In [62]:
import sys
import os
import urllib.request
import tarfile
import zipfile

In [63]:
def _print_download_progress(count, block_size, total_size):
    """
    Function used for printing the download progress.
    Used as a call-back function in maybe_download_and_extract().
    """

    # Percentage completion.
    pct_complete = float(count * block_size) / total_size

    # Status-message. Note the \r which means the line should overwrite itself.
    msg = "\r- Download progress: {0:.1%}".format(pct_complete)

    # Print it.
    sys.stdout.write(msg)
    sys.stdout.flush()

In [64]:
def maybe_download_and_extract(url, download_dir):
    """
    Download and extract the data if it doesn't already exist.
    Assumes the url is a tar-ball file.
    :param url:
        Internet URL for the tar-file to download.
        Example: "https://www.cs.toronto.edu/~kriz/cifar-10-python.tar.gz"
    :param download_dir:
        Directory where the downloaded file is saved.
        Example: "data/CIFAR-10/"
    :return:
        Nothing.
    """

    # Filename for saving the file downloaded from the internet.
    # Use the filename from the URL and add it to the download_dir.
    filename = url.split('/')[-1]
    file_path = os.path.join(download_dir, filename)
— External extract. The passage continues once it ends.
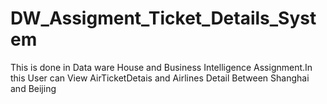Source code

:# DW_Assigment_Ticket_Details_System
This is done in Data ware House and Business Intelligence Assignment.In this User can View AirTicketDetais and Airlines  Detail Between   Shanghai and Beijing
    # Check if the file already exists.
    # If it exists then we assume it has also been extracted,
    # otherwise we need to download and extract it now.
    if not os.path.exists(file_path):
        # Check if the download directory exists, otherwise create it.
        if not os.path.exists(download_dir):
            os.makedirs(download_dir)

        # Download the file from the internet.
        file_path, _ = urllib.request.urlretrieve(url=url,
                                                  filename=file_path,
                                                  reporthook=_print_download_progress)

        print()
        print("Download finished. Extracting files.")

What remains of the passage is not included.